HIV, however, is a virus, and can not currently be detected or diagnosed microscopically (barring electron microscopes), so I'm a bit skeptical on that point. Besides, we have antibody tests that are cheap, effective and (thanks to foreign aid) available even in the poorest, most remote areas. The problem with testing for HIV is not detecting it, it's getting people tested. There is still a HUGE stigma around it, and people are (often with good reason) worried about the privacy of tests. If this guy has figured out how to detect and, more importantly, identify viruses using light microscopy, he'll be up for a Nobel prize, but I highly doubt that is the case. It's more likely that Wired just embellished the story a bit, which I think is unnecessary since even being able to quickly and reliably detect just parasites in the blood like malaria, leishmaniasis or trypanosomes would be a big help for many in the developing world.

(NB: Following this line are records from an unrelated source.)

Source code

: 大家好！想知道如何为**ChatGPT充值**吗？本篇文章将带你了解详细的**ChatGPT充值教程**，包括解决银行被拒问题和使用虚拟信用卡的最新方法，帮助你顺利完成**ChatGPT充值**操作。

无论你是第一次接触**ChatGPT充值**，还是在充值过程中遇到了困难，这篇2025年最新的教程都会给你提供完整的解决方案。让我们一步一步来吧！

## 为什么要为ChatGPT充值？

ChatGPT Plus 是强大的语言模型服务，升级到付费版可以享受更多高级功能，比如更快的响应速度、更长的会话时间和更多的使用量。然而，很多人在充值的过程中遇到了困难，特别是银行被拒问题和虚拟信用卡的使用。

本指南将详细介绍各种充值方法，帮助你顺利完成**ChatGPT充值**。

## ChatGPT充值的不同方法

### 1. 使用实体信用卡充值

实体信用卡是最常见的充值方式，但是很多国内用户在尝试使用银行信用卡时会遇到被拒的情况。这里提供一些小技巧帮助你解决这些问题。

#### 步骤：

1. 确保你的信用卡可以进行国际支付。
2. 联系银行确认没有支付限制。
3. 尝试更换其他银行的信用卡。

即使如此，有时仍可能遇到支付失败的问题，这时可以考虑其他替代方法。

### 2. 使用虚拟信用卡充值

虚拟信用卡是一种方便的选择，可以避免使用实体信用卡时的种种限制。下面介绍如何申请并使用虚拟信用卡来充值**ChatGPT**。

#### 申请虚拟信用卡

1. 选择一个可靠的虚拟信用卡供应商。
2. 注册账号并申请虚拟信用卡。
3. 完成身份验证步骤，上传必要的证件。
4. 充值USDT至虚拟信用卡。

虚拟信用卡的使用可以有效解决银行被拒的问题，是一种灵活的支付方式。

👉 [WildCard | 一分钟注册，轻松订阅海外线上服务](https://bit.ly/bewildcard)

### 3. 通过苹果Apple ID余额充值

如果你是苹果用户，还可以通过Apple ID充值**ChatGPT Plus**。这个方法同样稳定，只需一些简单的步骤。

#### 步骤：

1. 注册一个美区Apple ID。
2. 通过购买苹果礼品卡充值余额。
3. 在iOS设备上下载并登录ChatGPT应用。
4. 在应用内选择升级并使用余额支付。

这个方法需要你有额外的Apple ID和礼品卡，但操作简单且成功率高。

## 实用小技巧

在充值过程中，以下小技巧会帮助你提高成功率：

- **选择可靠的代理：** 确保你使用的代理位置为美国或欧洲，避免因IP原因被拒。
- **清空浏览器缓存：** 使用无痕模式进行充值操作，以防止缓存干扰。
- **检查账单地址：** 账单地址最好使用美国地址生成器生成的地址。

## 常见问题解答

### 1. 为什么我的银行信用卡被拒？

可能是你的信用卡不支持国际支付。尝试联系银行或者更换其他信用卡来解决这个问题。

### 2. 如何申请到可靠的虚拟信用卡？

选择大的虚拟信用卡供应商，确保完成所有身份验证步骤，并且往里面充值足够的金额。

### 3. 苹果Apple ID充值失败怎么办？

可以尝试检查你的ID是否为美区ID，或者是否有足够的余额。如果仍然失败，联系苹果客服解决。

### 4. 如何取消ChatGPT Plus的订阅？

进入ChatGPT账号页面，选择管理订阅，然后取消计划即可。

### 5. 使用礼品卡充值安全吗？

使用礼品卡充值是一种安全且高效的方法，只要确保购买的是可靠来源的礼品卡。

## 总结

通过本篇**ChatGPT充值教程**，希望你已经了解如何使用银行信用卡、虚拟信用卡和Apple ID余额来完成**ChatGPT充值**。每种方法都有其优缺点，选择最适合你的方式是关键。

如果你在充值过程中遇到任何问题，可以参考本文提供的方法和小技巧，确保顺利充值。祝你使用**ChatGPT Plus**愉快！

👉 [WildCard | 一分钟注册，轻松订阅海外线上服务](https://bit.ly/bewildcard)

I spent 2 years living in remote, rural Tanzania and some of the clinics near me diagnose malaria in every blood smear they see, because they don't have someone well trained enough to examine the blood, or they don't actually have a functioning microscope (they are freaking expensive, very fragile and hard to get out in the boonies) so they err on the side of caution. Even though they are probably correct a good percentage of the time, people were often "diagnosed" with malaria when they had none of the symptoms: Malaria gets the blame for nearly every ailment. This leads to overuse of anti-malarial drugs, which leads to drug-resistance. I also saw anemia being diagnosed very frequently as well, with out any way to properly test for it. It was the second most popular target for any ailment. "Anemic" people are encouraged to eat a substance made from red clay. It probably has plenty iron so it could actually help and probably can't do any harm, but it tasted about like you would expect dirt to taste.
To make my point: if this all this could do was detect malaria and hemoglobin levels, at even 10x the cost of a cell phone, but as portable and as durable as a cell phone (relative to a microscope that won't survive a car ride), it would make a sizable impact for a lot of people.